»»

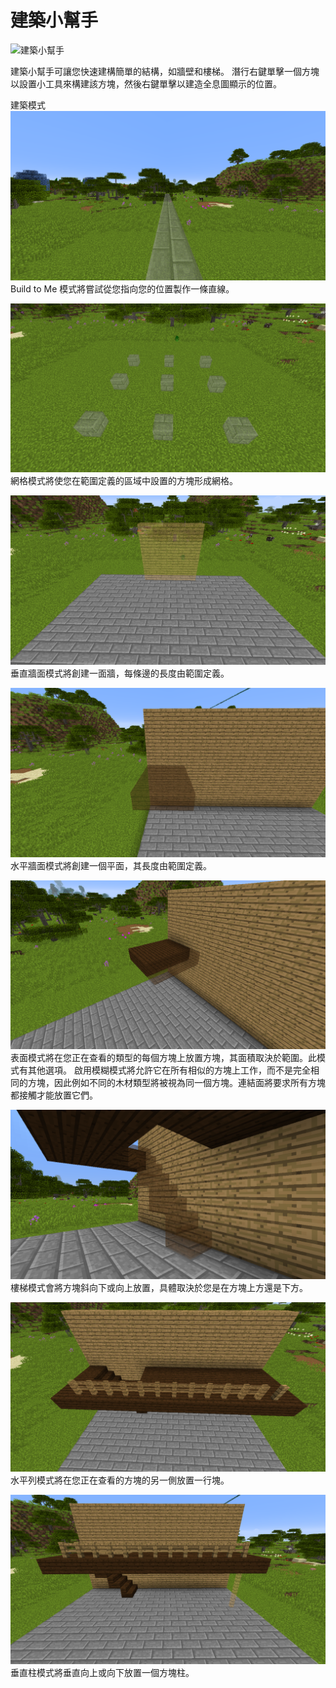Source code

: # 建築小幫手

![建築小幫手](item:buildinggadgets:buildingtool)

建築小幫手可讓您快速建構簡單的結構，如牆壁和樓梯。
潛行右鍵單擊一個方塊以設置小工具來構建該方塊，然後右鍵單擊以建造全息圖顯示的位置。

建築模式
![](buildtome.png)
Build to Me 模式將嘗試從您指向您的位置製作一條直線。

![](grid.png)
網格模式將使您在範圍定義的區域中設置的方塊形成網格。

![](verticalwall.png)
垂直牆面模式將創建一面牆，每條邊的長度由範圍定義。

![](horizontalwall.png)
水平牆面模式將創建一個平面，其長度由範圍定義。

![](surface.png)
表面模式將在您正在查看的類型的每個方塊上放置方塊，其面積取決於範圍。此模式有其他選項。 啟用模糊模式將允許它在所有相似的方塊上工作，而不是完全相同的方塊，因此例如不同的木材類型將被視為同一個方塊。連結面將要求所有方塊都接觸才能放置它們。

![](stairs.png)
樓梯模式會將方塊斜向下或向上放置，具體取決於您是在方塊上方還是下方。

![錨被放置在放置的柵欄塊的右側k](horizontalcolumn.png)
水平列模式將在您正在查看的方塊的另一側放置一行塊。

![](verticalcolumn.png)
垂直柱模式將垂直向上或向下放置一個方塊柱。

««

Print out every record above exactly as given. Do not include the pictures.

Source code

: # 建築小幫手

![建築小幫手](item:buildinggadgets:buildingtool)

建築小幫手可讓您快速建構簡單的結構，如牆壁和樓梯。
潛行右鍵單擊一個方塊以設置小工具來構建該方塊，然後右鍵單擊以建造全息圖顯示的位置。

建築模式
![](buildtome.png)
Build to Me 模式將嘗試從您指向您的位置製作一條直線。

![](grid.png)
網格模式將使您在範圍定義的區域中設置的方塊形成網格。

![](verticalwall.png)
垂直牆面模式將創建一面牆，每條邊的長度由範圍定義。

![](horizontalwall.png)
水平牆面模式將創建一個平面，其長度由範圍定義。

![](surface.png)
表面模式將在您正在查看的類型的每個方塊上放置方塊，其面積取決於範圍。此模式有其他選項。 啟用模糊模式將允許它在所有相似的方塊上工作，而不是完全相同的方塊，因此例如不同的木材類型將被視為同一個方塊。連結面將要求所有方塊都接觸才能放置它們。

![](stairs.png)
樓梯模式會將方塊斜向下或向上放置，具體取決於您是在方塊上方還是下方。

![錨被放置在放置的柵欄塊的右側k](horizontalcolumn.png)
水平列模式將在您正在查看的方塊的另一側放置一行塊。

![](verticalcolumn.png)
垂直柱模式將垂直向上或向下放置一個方塊柱。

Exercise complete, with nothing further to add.